Not a big deal, but an idea for 1.0 I guess ? :)
I'll probably shoot for 0.3...
...
Also, and this is muddy in my mind also, but would having different
weights per object type make some kind of sense ?  Since Okapi's
scoring is sensitive to the proportion of terms vs total number of
words, the weighing might need to change based on the type of object,
and whether one attribute's textual content is "wordier" than another.
 I don't know if that
makes sense ?
It could be done, but it would require changing the data structures
since the weights would be applied at query time but would need to be
stored at index time. Actually being able to weight objects arbitrary
might be pretty interesting. It would allow you to pull tricks like
Google and make certain results always rate high for certain queries.

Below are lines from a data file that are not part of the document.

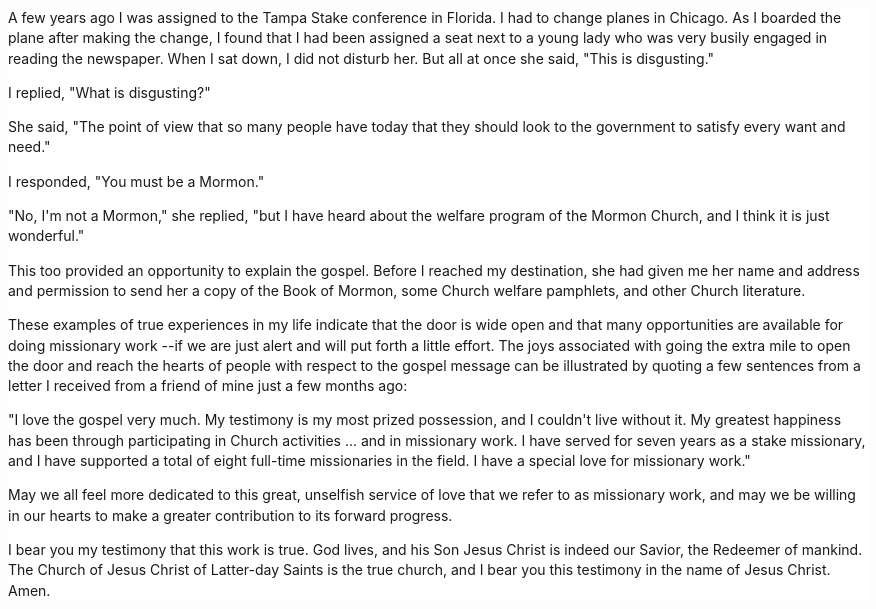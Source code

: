 A few years ago I was assigned to the Tampa Stake conference in Florida. I had
to change planes in Chicago. As I boarded the plane after making the change, I
found that I had been assigned a seat next to a young lady who was very busily
engaged in reading the newspaper. When I sat down, I did not disturb her. But
all at once she said, "This is disgusting."

I replied, "What is disgusting?"

She said, "The point of view that so many people have today that they should
look to the government to satisfy every want and need."

I responded, "You must be a Mormon."

"No, I'm not a Mormon," she replied, "but I have heard about the welfare
program of the Mormon Church, and I think it is just wonderful."

This too provided an opportunity to explain the gospel. Before I reached my
destination, she had given me her name and address and permission to send her
a copy of the Book of Mormon, some Church welfare pamphlets, and other Church
literature.

These examples of true experiences in my life indicate that the door is wide
open and that many opportunities are available for doing missionary work --if
we are just alert and will put forth a little effort. The joys associated with
going the extra mile to open the door and reach the hearts of people with
respect to the gospel message can be illustrated by quoting a few sentences
from a letter I received from a friend of mine just a few months ago:

"I love the gospel very much. My testimony is my most prized possession, and I
couldn't live without it. My greatest happiness has been through participating
in Church activities ... and in missionary work. I have served for seven years
as a stake missionary, and I have supported a total of eight full-time
missionaries in the field. I have a special love for missionary work."

May we all feel more dedicated to this great, unselfish service of love that
we refer to as missionary work, and may we be willing in our hearts to make a
greater contribution to its forward progress.

I bear you my testimony that this work is true. God lives, and his Son Jesus
Christ is indeed our Savior, the Redeemer of mankind. The Church of Jesus
Christ of Latter-day Saints is the true church, and I bear you this testimony
in the name of Jesus Christ. Amen.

I'm not sure if that's what you were thinking but it could be a pretty
cool trick.
...
Oh, and I'm noticing FieldedTextIndex uses Okapi ONLY ? That's fine
for me at least, but might want to document that, for those that might
use the other algorithm ?
For simplicity sake I chose to do Okapi only. Doing both would be pretty
complex and I didn't think it was worth the effort since I always use
Okapi myself. I'm going to call YAGNI on this for now.
...
Phew, sorry, I'm babbling ...
No, the input is always appreciated.

-Casey
...
-----Original Message-----
From: Casey Duncan [mailto:casey@zope.com]
Sent: Monday, January 12, 2004 1:15 AM
To: Jean-Francois.Doyon@CCRS.NRCan.gc.ca
Cc: zope@zope.org
Subject: FieldedTextIndex weighting implemented
I have an initial implementation of the per-field weighting checked
into cvs. I haven't released 0.2 yet, but I expect to sometime in the
next week or so. The new feature is unit-tested and documented in the
README, so feel free to check it out in the mean time.
You can download it directly from CVS at:
http://cvs.zope.org/Products/FieldedTextIndex/
There is a link to generate a tarball at the bottom, or you can check
in out using anonymous cvs if you want to track changes.
Let me know what you think.
-Casey